ACTION ITEM:
Please give back, word for word, only the lines starting at the one containing "Count distinct vowels in a string" and ending at the one containing "First and second smallest element" within the material below.

EXERCISE INPUTS:
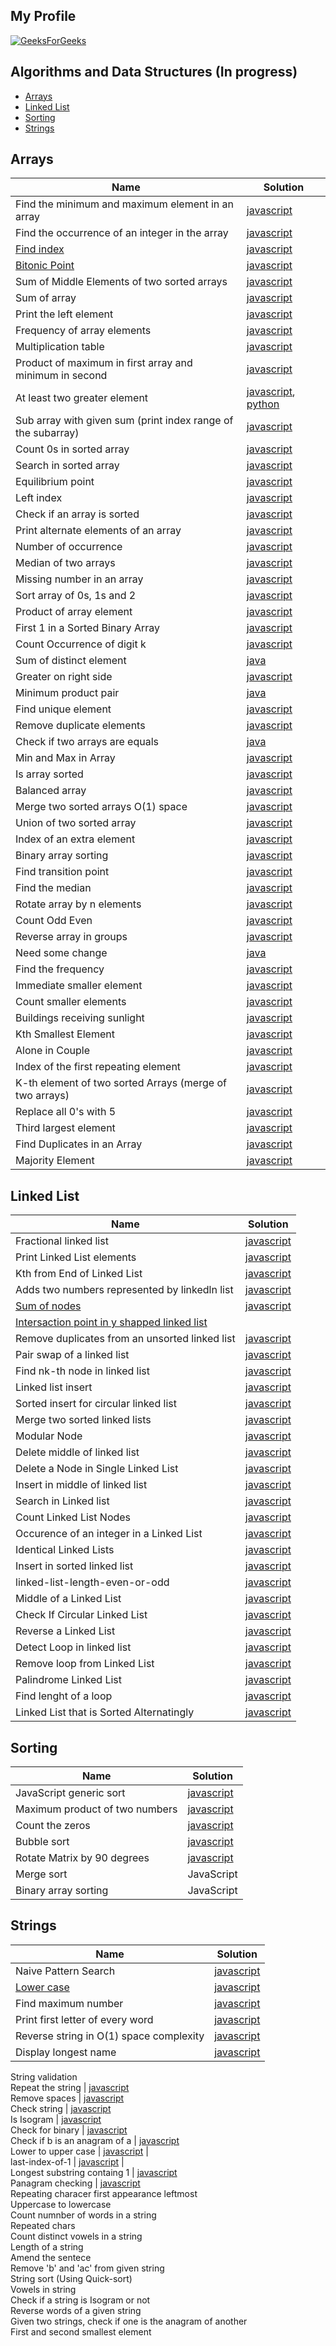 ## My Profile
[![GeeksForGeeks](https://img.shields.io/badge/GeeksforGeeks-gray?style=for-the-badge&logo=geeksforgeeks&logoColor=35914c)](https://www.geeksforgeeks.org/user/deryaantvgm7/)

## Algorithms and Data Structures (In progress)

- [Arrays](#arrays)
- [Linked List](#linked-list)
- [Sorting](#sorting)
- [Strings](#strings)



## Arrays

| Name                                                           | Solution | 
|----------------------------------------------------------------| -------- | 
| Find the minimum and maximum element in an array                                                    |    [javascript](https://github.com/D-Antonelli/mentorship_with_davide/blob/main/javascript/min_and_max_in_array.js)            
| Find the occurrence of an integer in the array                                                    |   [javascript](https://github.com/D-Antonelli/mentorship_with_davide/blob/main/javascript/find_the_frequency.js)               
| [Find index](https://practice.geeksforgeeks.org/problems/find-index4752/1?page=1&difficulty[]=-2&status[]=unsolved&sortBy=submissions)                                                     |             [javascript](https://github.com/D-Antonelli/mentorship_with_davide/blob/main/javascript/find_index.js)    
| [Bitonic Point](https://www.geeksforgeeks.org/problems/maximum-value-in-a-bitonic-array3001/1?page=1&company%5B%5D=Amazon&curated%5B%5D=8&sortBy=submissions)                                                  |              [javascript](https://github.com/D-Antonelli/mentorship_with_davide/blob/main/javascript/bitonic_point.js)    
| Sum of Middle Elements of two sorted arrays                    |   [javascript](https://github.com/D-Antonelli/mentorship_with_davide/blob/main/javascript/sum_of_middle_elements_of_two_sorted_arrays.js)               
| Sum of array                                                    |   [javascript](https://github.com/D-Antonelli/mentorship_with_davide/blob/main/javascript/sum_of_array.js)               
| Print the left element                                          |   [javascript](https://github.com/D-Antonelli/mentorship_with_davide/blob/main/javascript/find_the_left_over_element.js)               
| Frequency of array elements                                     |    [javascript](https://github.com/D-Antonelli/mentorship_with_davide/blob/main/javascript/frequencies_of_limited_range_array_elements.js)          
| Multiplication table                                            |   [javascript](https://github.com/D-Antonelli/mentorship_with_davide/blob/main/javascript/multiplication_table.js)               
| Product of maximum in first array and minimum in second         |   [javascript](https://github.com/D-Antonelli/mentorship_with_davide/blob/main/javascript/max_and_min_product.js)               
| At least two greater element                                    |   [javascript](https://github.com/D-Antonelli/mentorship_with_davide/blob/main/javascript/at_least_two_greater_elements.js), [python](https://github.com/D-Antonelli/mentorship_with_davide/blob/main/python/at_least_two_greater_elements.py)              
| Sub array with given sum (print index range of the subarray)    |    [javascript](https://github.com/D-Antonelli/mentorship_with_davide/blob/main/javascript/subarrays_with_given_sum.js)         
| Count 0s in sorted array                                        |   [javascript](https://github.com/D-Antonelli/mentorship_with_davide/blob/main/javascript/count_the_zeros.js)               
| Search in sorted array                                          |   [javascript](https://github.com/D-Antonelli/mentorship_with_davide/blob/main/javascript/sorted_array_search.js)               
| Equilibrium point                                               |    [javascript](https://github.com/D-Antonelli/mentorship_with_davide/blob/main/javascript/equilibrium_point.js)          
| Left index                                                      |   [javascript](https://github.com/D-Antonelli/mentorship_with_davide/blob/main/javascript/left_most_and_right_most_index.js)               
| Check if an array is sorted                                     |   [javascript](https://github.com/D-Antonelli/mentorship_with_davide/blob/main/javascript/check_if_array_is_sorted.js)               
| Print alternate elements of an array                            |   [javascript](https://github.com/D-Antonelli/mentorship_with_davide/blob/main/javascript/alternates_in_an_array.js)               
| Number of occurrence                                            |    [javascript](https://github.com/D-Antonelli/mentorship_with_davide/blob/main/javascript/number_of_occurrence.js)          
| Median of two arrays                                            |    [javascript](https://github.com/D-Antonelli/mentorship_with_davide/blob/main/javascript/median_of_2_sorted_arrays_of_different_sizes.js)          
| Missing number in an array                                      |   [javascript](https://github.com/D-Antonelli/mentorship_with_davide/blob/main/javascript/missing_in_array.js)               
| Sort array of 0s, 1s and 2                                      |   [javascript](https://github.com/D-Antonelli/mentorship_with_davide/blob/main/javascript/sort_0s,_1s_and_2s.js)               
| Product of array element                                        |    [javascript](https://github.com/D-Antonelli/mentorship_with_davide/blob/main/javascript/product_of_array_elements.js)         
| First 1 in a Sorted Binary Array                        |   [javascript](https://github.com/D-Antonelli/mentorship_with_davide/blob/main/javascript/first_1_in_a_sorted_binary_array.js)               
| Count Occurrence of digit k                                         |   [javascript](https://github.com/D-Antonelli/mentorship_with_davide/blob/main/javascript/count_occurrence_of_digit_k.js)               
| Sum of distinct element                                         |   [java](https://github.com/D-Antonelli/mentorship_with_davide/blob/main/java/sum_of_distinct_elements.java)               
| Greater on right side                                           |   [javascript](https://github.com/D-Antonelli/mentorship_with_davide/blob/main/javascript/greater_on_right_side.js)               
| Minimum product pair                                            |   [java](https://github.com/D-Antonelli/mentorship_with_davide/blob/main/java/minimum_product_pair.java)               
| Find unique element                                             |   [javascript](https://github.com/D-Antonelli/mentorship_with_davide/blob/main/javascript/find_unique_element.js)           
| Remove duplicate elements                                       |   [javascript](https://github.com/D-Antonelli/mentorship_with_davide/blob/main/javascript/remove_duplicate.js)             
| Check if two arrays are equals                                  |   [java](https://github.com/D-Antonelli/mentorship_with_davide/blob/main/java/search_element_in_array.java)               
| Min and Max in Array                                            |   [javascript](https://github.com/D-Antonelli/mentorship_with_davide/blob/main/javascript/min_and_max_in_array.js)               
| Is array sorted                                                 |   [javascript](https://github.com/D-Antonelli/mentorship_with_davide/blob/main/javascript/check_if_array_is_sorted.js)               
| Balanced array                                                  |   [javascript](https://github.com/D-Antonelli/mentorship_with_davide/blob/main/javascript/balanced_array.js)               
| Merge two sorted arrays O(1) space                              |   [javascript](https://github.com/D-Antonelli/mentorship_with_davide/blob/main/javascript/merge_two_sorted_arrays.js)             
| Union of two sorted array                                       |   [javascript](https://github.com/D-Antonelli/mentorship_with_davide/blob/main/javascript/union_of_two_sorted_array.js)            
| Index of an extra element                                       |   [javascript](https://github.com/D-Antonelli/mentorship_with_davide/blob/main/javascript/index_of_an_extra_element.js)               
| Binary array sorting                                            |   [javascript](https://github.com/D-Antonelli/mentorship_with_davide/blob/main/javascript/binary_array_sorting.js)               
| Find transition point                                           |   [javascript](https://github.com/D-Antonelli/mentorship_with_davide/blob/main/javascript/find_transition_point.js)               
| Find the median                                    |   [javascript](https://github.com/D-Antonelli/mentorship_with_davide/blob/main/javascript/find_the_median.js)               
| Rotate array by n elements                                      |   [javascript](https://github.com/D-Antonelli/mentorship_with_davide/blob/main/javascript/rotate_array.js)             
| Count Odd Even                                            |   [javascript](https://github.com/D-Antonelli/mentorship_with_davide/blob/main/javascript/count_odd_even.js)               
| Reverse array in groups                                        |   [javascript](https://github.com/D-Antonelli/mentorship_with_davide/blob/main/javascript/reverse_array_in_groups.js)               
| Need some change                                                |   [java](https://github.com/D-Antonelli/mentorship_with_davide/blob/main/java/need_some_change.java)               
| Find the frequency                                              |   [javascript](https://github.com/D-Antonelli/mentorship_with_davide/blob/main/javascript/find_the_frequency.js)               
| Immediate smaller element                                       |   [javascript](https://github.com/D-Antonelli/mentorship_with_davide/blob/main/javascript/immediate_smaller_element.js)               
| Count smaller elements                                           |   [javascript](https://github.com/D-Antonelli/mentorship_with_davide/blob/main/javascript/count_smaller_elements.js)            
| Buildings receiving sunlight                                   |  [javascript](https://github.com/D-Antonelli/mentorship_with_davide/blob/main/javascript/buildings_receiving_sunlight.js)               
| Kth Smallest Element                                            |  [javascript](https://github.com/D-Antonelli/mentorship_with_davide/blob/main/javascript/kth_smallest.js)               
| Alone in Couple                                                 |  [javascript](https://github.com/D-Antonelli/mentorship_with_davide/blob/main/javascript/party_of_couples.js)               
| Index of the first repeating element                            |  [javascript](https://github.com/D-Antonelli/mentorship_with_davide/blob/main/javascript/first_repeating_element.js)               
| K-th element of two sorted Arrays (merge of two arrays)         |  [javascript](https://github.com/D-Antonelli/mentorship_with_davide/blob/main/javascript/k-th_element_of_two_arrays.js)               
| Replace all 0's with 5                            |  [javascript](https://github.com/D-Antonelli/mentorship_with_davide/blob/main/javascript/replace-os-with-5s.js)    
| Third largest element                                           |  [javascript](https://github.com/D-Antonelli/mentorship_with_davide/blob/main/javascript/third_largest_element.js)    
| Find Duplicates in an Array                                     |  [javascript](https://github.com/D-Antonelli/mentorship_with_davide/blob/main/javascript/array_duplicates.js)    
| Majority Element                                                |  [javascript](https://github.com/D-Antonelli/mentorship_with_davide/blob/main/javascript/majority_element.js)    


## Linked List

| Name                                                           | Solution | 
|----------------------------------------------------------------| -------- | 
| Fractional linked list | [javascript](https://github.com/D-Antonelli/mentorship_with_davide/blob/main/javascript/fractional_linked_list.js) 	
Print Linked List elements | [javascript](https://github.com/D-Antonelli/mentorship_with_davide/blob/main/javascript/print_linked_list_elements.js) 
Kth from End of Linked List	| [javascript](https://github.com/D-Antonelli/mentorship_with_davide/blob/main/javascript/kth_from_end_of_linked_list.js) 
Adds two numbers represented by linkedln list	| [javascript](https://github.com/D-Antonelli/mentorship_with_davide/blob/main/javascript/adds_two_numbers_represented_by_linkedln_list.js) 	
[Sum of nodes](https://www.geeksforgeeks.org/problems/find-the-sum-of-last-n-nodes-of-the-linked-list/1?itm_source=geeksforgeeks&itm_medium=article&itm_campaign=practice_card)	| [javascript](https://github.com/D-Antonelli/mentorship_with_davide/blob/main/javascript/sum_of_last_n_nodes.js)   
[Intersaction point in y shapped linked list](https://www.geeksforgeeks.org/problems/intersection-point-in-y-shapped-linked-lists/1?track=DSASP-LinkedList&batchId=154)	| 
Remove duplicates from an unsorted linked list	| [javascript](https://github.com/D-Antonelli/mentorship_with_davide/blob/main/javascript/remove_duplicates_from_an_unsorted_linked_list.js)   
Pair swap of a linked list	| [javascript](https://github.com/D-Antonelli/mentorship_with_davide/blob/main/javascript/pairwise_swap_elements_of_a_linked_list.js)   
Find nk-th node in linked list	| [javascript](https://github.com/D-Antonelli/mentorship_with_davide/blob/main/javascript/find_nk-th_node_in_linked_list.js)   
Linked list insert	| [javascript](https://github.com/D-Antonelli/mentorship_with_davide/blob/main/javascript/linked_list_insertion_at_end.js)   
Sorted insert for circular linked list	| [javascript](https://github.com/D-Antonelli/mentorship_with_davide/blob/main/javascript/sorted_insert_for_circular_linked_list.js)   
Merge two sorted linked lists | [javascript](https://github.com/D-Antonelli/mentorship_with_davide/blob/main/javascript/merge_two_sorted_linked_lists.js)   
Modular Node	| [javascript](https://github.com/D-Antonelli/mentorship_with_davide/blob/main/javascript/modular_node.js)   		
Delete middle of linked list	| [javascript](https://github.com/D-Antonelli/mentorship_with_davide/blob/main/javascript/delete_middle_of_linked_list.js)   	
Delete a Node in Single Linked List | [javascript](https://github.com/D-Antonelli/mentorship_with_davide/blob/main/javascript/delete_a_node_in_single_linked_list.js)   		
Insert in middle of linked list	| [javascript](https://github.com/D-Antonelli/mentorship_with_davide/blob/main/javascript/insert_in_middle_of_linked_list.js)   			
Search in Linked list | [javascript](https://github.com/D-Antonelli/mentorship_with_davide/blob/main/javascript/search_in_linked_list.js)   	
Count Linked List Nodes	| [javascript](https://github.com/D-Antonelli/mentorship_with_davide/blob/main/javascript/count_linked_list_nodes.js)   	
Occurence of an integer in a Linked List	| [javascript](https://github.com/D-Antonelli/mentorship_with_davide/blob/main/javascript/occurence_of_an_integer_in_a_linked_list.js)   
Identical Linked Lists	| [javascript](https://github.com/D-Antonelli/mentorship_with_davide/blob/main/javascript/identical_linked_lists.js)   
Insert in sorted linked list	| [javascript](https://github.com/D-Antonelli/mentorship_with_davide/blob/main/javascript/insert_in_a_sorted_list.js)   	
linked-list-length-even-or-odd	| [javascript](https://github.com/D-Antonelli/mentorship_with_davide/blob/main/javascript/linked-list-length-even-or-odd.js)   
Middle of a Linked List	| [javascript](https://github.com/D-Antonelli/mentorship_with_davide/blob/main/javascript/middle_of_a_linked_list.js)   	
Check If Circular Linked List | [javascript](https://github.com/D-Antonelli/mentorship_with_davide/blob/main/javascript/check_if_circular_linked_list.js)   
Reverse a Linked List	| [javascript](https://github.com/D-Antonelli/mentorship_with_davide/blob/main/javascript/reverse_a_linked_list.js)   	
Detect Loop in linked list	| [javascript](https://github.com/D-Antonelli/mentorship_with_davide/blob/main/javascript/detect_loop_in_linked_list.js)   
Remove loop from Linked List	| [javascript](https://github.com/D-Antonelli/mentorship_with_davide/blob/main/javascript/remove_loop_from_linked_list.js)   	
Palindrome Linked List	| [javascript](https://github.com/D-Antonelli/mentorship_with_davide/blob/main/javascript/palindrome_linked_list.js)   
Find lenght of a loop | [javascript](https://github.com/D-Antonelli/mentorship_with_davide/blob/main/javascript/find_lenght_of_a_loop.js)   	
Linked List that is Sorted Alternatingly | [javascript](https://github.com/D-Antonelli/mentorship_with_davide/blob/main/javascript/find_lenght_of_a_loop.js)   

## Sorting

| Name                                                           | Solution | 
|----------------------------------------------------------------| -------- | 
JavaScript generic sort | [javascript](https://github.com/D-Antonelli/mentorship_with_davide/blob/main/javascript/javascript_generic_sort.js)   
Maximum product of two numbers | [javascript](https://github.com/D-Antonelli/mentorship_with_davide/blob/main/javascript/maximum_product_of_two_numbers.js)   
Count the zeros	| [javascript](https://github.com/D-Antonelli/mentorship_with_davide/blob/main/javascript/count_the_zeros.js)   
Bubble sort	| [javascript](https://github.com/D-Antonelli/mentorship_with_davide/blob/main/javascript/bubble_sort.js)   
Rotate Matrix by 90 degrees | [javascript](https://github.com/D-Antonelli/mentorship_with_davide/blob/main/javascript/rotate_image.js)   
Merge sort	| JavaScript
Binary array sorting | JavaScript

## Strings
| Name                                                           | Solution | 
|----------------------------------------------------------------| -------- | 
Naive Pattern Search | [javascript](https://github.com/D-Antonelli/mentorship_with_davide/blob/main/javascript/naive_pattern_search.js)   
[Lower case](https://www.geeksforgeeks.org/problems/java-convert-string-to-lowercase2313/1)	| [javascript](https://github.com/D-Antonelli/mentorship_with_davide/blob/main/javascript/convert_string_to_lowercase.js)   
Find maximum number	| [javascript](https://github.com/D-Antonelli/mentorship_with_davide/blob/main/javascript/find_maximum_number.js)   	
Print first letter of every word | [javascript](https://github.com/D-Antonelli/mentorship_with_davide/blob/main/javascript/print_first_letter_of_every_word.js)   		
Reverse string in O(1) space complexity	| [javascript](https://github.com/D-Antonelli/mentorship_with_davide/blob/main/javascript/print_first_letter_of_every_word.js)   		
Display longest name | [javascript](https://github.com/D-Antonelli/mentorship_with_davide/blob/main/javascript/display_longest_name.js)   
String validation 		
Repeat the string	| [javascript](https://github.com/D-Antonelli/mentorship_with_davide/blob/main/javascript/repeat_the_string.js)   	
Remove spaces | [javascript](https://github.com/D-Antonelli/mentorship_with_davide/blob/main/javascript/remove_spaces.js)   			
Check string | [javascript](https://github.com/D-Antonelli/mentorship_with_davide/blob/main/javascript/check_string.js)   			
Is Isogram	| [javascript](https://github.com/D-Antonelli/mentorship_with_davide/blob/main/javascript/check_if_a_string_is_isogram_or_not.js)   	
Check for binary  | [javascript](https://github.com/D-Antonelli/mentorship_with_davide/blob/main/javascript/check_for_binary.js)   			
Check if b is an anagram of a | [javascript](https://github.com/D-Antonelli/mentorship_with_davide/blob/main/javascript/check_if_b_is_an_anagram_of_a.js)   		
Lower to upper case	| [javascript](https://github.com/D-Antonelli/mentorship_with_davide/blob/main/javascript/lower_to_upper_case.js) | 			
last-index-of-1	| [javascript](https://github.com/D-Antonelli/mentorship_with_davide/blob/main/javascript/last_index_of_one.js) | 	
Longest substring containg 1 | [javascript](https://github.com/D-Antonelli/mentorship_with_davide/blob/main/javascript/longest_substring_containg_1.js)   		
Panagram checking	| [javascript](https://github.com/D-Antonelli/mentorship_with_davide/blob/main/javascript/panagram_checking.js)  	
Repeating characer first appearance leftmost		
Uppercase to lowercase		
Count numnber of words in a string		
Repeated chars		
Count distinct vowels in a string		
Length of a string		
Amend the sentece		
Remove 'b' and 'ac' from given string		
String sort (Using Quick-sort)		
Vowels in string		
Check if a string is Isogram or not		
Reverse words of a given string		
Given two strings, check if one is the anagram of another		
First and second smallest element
--
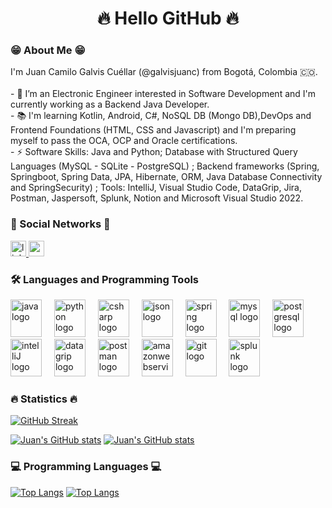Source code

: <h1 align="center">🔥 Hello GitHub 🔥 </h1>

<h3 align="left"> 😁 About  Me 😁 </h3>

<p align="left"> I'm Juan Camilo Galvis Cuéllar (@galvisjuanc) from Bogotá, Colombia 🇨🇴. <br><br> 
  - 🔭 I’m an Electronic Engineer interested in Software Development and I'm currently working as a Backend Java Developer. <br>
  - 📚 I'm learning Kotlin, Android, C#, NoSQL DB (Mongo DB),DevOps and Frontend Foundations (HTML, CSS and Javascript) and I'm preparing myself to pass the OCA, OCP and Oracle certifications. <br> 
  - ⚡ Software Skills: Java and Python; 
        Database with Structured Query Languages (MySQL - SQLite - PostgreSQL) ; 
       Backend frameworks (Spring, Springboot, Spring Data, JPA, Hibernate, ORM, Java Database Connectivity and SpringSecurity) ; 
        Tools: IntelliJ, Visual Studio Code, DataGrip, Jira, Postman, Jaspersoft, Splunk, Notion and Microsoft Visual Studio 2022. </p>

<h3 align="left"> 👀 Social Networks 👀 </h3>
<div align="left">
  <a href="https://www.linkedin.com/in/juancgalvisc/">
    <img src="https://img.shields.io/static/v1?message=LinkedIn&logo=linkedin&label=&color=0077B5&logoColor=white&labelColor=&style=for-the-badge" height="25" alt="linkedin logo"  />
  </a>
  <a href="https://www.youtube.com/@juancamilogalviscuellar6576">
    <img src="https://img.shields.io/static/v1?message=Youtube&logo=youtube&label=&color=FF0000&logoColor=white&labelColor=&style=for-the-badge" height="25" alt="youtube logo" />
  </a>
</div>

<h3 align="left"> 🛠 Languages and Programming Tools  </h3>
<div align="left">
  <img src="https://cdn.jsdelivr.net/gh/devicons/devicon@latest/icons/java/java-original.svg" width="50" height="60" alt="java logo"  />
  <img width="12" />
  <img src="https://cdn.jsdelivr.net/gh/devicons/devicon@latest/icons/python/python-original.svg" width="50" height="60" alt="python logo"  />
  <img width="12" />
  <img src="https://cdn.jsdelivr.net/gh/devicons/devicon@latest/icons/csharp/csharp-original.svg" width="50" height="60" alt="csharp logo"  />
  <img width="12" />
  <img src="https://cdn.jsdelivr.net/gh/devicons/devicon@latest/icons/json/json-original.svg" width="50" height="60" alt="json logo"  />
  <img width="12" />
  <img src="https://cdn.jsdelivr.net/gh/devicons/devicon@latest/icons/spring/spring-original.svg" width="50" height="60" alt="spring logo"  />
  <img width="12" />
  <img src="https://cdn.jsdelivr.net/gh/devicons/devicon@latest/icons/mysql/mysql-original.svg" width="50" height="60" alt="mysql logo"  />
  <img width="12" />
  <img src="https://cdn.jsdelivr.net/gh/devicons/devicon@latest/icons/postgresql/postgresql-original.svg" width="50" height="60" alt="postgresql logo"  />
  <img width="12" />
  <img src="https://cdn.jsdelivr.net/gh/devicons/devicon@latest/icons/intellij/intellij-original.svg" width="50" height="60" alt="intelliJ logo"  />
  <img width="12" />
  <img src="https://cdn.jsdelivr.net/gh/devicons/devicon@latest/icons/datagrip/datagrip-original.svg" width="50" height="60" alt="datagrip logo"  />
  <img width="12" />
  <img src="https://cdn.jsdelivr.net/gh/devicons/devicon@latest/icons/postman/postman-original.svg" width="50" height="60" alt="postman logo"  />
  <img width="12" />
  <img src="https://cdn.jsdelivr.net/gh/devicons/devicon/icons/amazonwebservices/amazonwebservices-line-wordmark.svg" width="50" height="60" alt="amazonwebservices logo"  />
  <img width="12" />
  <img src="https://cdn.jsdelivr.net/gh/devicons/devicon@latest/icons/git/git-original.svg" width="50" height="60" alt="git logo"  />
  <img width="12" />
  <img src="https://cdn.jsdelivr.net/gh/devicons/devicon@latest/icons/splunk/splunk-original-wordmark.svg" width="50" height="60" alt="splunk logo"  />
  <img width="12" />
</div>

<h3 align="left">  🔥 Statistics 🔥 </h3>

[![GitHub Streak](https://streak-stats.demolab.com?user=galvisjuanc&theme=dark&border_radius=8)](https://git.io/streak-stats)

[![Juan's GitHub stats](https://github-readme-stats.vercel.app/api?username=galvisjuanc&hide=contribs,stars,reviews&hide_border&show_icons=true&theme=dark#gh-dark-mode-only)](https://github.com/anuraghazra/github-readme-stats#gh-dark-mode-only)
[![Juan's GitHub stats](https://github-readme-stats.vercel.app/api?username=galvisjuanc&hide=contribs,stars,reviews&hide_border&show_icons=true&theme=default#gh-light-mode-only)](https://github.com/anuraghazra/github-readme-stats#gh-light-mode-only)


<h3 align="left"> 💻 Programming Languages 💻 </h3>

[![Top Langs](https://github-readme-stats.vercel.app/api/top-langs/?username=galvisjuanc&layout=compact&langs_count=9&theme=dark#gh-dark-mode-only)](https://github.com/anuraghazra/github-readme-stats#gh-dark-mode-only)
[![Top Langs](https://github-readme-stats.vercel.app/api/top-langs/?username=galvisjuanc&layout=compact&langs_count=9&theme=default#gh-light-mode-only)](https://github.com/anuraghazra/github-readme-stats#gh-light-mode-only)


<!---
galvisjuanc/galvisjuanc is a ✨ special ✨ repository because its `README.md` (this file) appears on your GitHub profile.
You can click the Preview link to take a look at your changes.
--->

TASK RESPONSE:
Count distinct vowels in a string		
Length of a string		
Amend the sentece		
Remove 'b' and 'ac' from given string		
String sort (Using Quick-sort)		
Vowels in string		
Check if a string is Isogram or not		
Reverse words of a given string		
Given two strings, check if one is the anagram of another		
First and second smallest element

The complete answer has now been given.